● **What you have to do**
The required output is the lines below from the line containing "W zasadzie, nasłuchujesz" to the line containing "### Pełny atak na zakłócanie połączenia", inclusive, retyped exactly. No other lines belong in it.

====

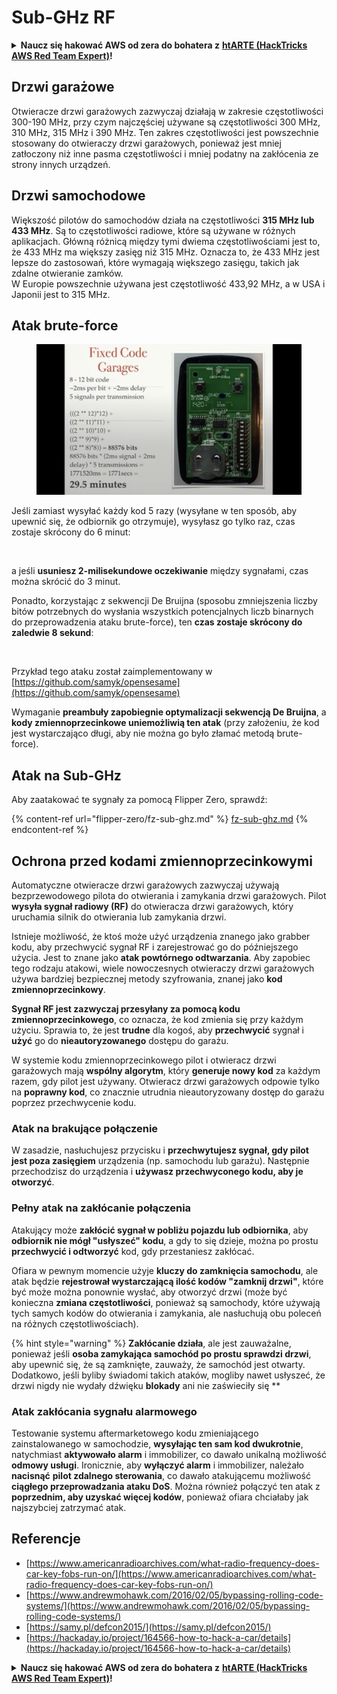 # Sub-GHz RF

<details>

<summary><strong>Naucz się hakować AWS od zera do bohatera z</strong> <a href="https://training.hacktricks.xyz/courses/arte"><strong>htARTE (HackTricks AWS Red Team Expert)</strong></a><strong>!</strong></summary>

Inne sposoby wsparcia HackTricks:

* Jeśli chcesz zobaczyć swoją **firmę reklamowaną w HackTricks** lub **pobrać HackTricks w formacie PDF**, sprawdź [**SUBSCRIPTION PLANS**](https://github.com/sponsors/carlospolop)!
* Zdobądź [**oficjalne gadżety PEASS & HackTricks**](https://peass.creator-spring.com)
* Odkryj [**Rodzinę PEASS**](https://opensea.io/collection/the-peass-family), naszą kolekcję ekskluzywnych [**NFT**](https://opensea.io/collection/the-peass-family)
* **Dołącz do** 💬 [**grupy Discord**](https://discord.gg/hRep4RUj7f) lub [**grupy telegramowej**](https://t.me/peass) lub **śledź** nas na **Twitterze** 🐦 [**@carlospolopm**](https://twitter.com/hacktricks_live)**.**
* **Podziel się swoimi sztuczkami hakerskimi, przesyłając PR-y do** [**HackTricks**](https://github.com/carlospolop/hacktricks) i [**HackTricks Cloud**](https://github.com/carlospolop/hacktricks-cloud) github repos.

</details>

## Drzwi garażowe

Otwieracze drzwi garażowych zazwyczaj działają w zakresie częstotliwości 300-190 MHz, przy czym najczęściej używane są częstotliwości 300 MHz, 310 MHz, 315 MHz i 390 MHz. Ten zakres częstotliwości jest powszechnie stosowany do otwieraczy drzwi garażowych, ponieważ jest mniej zatłoczony niż inne pasma częstotliwości i mniej podatny na zakłócenia ze strony innych urządzeń.

## Drzwi samochodowe

Większość pilotów do samochodów działa na częstotliwości **315 MHz lub 433 MHz**. Są to częstotliwości radiowe, które są używane w różnych aplikacjach. Główną różnicą między tymi dwiema częstotliwościami jest to, że 433 MHz ma większy zasięg niż 315 MHz. Oznacza to, że 433 MHz jest lepsze do zastosowań, które wymagają większego zasięgu, takich jak zdalne otwieranie zamków.\
W Europie powszechnie używana jest częstotliwość 433,92 MHz, a w USA i Japonii jest to 315 MHz.

## **Atak brute-force**

<figure><img src="../../.gitbook/assets/image (4) (3) (2).png" alt=""><figcaption></figcaption></figure>

Jeśli zamiast wysyłać każdy kod 5 razy (wysyłane w ten sposób, aby upewnić się, że odbiornik go otrzymuje), wysyłasz go tylko raz, czas zostaje skrócony do 6 minut:

<figure><img src="../../.gitbook/assets/image (1) (1) (2) (2).png" alt=""><figcaption></figcaption></figure>

a jeśli **usuniesz 2-milisekundowe oczekiwanie** między sygnałami, czas można skrócić do 3 minut.

Ponadto, korzystając z sekwencji De Bruijna (sposobu zmniejszenia liczby bitów potrzebnych do wysłania wszystkich potencjalnych liczb binarnych do przeprowadzenia ataku brute-force), ten **czas zostaje skrócony do zaledwie 8 sekund**:

<figure><img src="../../.gitbook/assets/image (5) (2) (3).png" alt=""><figcaption></figcaption></figure>

Przykład tego ataku został zaimplementowany w [https://github.com/samyk/opensesame](https://github.com/samyk/opensesame)

Wymaganie **preambuły zapobiegnie optymalizacji sekwencją De Bruijna**, a **kody zmiennoprzecinkowe uniemożliwią ten atak** (przy założeniu, że kod jest wystarczająco długi, aby nie można go było złamać metodą brute-force).

## Atak na Sub-GHz

Aby zaatakować te sygnały za pomocą Flipper Zero, sprawdź:

{% content-ref url="flipper-zero/fz-sub-ghz.md" %}
[fz-sub-ghz.md](flipper-zero/fz-sub-ghz.md)
{% endcontent-ref %}

## Ochrona przed kodami zmiennoprzecinkowymi

Automatyczne otwieracze drzwi garażowych zazwyczaj używają bezprzewodowego pilota do otwierania i zamykania drzwi garażowych. Pilot **wysyła sygnał radiowy (RF)** do otwieracza drzwi garażowych, który uruchamia silnik do otwierania lub zamykania drzwi.

Istnieje możliwość, że ktoś może użyć urządzenia znanego jako grabber kodu, aby przechwycić sygnał RF i zarejestrować go do późniejszego użycia. Jest to znane jako **atak powtórnego odtwarzania**. Aby zapobiec tego rodzaju atakowi, wiele nowoczesnych otwieraczy drzwi garażowych używa bardziej bezpiecznej metody szyfrowania, znanej jako **kod zmiennoprzecinkowy**.

**Sygnał RF jest zazwyczaj przesyłany za pomocą kodu zmiennoprzecinkowego**, co oznacza, że kod zmienia się przy każdym użyciu. Sprawia to, że jest **trudne** dla kogoś, aby **przechwycić** sygnał i **użyć** go do **nieautoryzowanego** dostępu do garażu.

W systemie kodu zmiennoprzecinkowego pilot i otwieracz drzwi garażowych mają **wspólny algorytm**, który **generuje nowy kod** za każdym razem, gdy pilot jest używany. Otwieracz drzwi garażowych odpowie tylko na **poprawny kod**, co znacznie utrudnia nieautoryzowany dostęp do garażu poprzez przechwycenie kodu.

### **Atak na brakujące połączenie**

W zasadzie, nasłuchujesz przycisku i **przechwytujesz sygnał, gdy pilot jest poza zasięgiem** urządzenia (np. samochodu lub garażu). Następnie przechodzisz do urządzenia i **używasz przechwyconego kodu, aby je otworzyć**.

### Pełny atak na zakłócanie połączenia

Atakujący może **zakłócić sygnał w pobliżu pojazdu lub odbiornika**, aby **odbiornik nie mógł "usłyszeć" kodu**, a gdy to się dzieje, można po prostu **przechwycić i odtworzyć** kod, gdy przestaniesz zakłócać.

Ofiara w pewnym momencie użyje **kluczy do zamknięcia samochodu**, ale atak będzie **rejestrował wystarczającą ilość kodów "zamknij drzwi"**, które być może można ponownie wysłać, aby otworzyć drzwi (może być konieczna **zmiana częstotliwości**, ponieważ są samochody, które używają tych samych kodów do otwierania i zamykania, ale nasłuchują obu poleceń na różnych częstotliwościach).

{% hint style="warning" %}
**Zakłócanie działa**, ale jest zauważalne, ponieważ jeśli **osoba zamykająca samochód po prostu sprawdzi drzwi**, aby upewnić się, że są zamknięte, zauważy, że samochód jest otwarty. Dodatkowo, jeśli byliby świadomi takich ataków, mogliby nawet usłyszeć, że drzwi nigdy nie wydały dźwięku **blokady** ani nie zaświeciły się **
### Atak zakłócania sygnału alarmowego

Testowanie systemu aftermarketowego kodu zmieniającego zainstalowanego w samochodzie, **wysyłając ten sam kod dwukrotnie**, natychmiast **aktywowało alarm** i immobilizer, co dawało unikalną możliwość **odmowy usługi**. Ironicznie, aby **wyłączyć alarm** i immobilizer, należało **nacisnąć** **pilot zdalnego sterowania**, co dawało atakującemu możliwość **ciągłego przeprowadzania ataku DoS**. Można również połączyć ten atak z **poprzednim, aby uzyskać więcej kodów**, ponieważ ofiara chciałaby jak najszybciej zatrzymać atak.

## Referencje

* [https://www.americanradioarchives.com/what-radio-frequency-does-car-key-fobs-run-on/](https://www.americanradioarchives.com/what-radio-frequency-does-car-key-fobs-run-on/)
* [https://www.andrewmohawk.com/2016/02/05/bypassing-rolling-code-systems/](https://www.andrewmohawk.com/2016/02/05/bypassing-rolling-code-systems/)
* [https://samy.pl/defcon2015/](https://samy.pl/defcon2015/)
* [https://hackaday.io/project/164566-how-to-hack-a-car/details](https://hackaday.io/project/164566-how-to-hack-a-car/details)

<details>

<summary><strong>Naucz się hakować AWS od zera do bohatera z</strong> <a href="https://training.hacktricks.xyz/courses/arte"><strong>htARTE (HackTricks AWS Red Team Expert)</strong></a><strong>!</strong></summary>

Inne sposoby wsparcia HackTricks:

* Jeśli chcesz zobaczyć swoją **firmę reklamowaną w HackTricks** lub **pobrać HackTricks w formacie PDF**, sprawdź [**PLAN SUBSKRYPCYJNY**](https://github.com/sponsors/carlospolop)!
* Zdobądź [**oficjalne gadżety PEASS & HackTricks**](https://peass.creator-spring.com)
* Odkryj [**Rodzinę PEASS**](https://opensea.io/collection/the-peass-family), naszą kolekcję ekskluzywnych [**NFT**](https://opensea.io/collection/the-peass-family)
* **Dołącz do** 💬 [**grupy Discord**](https://discord.gg/hRep4RUj7f) lub [**grupy telegramowej**](https://t.me/peass) lub **śledź** nas na **Twitterze** 🐦 [**@carlospolopm**](https://twitter.com/hacktricks_live)**.**
* **Podziel się swoimi trikami hakerskimi, przesyłając PR do** [**HackTricks**](https://github.com/carlospolop/hacktricks) i [**HackTricks Cloud**](https://github.com/carlospolop/hacktricks-cloud) github repos.

</details>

====

● **Your response**
W zasadzie, nasłuchujesz przycisku i **przechwytujesz sygnał, gdy pilot jest poza zasięgiem** urządzenia (np. samochodu lub garażu). Następnie przechodzisz do urządzenia i **używasz przechwyconego kodu, aby je otworzyć**.

### Pełny atak na zakłócanie połączenia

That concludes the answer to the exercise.